Hazret-i Ömer şefkatle baktı oğluna:
- Evladım, sen kendini Hasan ve Hüseyin’le nasıl bir tutarsın ki, onların babaları Aliyyül Mürteza, anneleri hazret-i Fatıma, dedeleri Resul-i mücteba’dır.
- Evet babacığım.

Sen onlarla bir misin?

Hazret-i Ömer devam etti:
- Onların, Cafer-i Tayyar ve Ukayl gibi amcaları, Ümmü Gülsüm ve Rukayye gibi teyzeleri var. Hem onlar Resulullah efendimiz aleyhisselamın elinde büyüdüler.

Ve sordu oğluna:
- Sen hâlâ kendini onlarla bir mi tutuyorsun?

Abdullah mahcup bir vaziyette başını öne eğdi:
- Hayır babacığım.

Sonra özür diledi.
Ve yaşlı gözlerle ayrıldı huzurdan.

Halifenin, Abdullah’a söylediklerini hazret-i Ali “radıyallahü teâlâ anh” işitip yanına çağırdı oğullarını.

Koştular huzuruna:
- Buyur babacığım!

- Gidin, Ömer’e müjde verin. Resulullah efendimizden duydum. “Ömer, İslam’ın nuru ve Cennetin ışığıdır” buyurmuşlardı. Gidin, haber verin bunu ona.

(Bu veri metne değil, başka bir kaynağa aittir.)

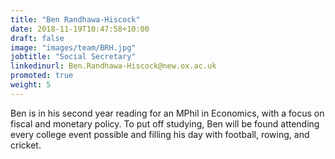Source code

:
 ```yaml
---
title: "Ben Randhawa-Hiscock"
date: 2018-11-19T10:47:58+10:00
draft: false
image: "images/team/BRH.jpg"
jobtitle: "Social Secretary"
linkedinurl: Ben.Randhawa-Hiscock@new.ox.ac.uk
promoted: true
weight: 5
---
```


Ben is in his second year reading for an MPhil in Economics, with a focus on fiscal and monetary policy. To put off studying, Ben will be found attending every college event possible and filling his day with football, rowing, and cricket.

Gençler, ok gibi fırlayıp, bir anda Halifenin huzuruna vardılar.
Bu müjdeyi söylediklerinde, Halife çok duygulandı.

Gözleri yaşardı.
Derhal bu müjdeyi bir kağıda yazdırdı.

Ve vasiyet etti:
- Ölürsem, beni bu kağıtla defnedin kabrime. Zor durumda kalırsam, bu senet imdadıma yetişir. Bununla kurtulurum belki.